• _Information provided_
=-=-=
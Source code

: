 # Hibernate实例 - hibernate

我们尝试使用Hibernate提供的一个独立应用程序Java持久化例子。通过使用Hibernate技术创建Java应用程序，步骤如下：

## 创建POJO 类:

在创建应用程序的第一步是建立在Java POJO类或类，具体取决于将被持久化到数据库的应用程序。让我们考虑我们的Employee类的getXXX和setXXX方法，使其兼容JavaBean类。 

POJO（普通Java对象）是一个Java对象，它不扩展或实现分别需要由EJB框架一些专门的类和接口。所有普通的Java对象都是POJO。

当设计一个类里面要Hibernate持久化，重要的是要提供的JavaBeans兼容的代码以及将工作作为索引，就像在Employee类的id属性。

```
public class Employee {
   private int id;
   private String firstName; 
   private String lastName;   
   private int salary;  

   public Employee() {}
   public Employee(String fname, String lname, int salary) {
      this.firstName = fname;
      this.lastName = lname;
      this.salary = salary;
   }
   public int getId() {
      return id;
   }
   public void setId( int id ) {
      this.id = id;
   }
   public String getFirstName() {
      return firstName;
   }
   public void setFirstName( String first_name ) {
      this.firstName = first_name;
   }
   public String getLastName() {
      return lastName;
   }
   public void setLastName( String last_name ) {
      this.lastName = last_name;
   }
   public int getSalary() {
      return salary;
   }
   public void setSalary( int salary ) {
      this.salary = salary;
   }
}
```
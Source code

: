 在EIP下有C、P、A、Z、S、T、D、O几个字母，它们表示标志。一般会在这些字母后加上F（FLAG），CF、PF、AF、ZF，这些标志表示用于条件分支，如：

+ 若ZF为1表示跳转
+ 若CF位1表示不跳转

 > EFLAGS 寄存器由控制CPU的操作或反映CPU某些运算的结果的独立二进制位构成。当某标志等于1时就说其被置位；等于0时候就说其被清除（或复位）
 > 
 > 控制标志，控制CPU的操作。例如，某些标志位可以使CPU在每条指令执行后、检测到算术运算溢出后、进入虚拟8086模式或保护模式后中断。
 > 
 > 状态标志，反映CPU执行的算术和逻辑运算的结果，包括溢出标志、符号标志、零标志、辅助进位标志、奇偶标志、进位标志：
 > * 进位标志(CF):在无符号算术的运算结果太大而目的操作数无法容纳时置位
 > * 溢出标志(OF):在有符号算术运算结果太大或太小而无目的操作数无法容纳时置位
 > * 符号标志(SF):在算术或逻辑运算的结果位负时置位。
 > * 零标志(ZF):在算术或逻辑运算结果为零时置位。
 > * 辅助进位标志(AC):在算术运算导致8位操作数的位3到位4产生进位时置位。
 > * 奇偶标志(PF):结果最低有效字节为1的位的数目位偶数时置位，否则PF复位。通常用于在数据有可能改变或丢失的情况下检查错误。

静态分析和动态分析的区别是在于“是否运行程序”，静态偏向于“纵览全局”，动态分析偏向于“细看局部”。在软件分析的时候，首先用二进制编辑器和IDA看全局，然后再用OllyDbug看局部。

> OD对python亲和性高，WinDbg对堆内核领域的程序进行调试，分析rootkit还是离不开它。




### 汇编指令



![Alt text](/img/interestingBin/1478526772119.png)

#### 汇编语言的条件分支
=-=-=
• _What is needed_
Count every line in the listing above that holds "符号标志", then report only the count.

• _Written reply_
2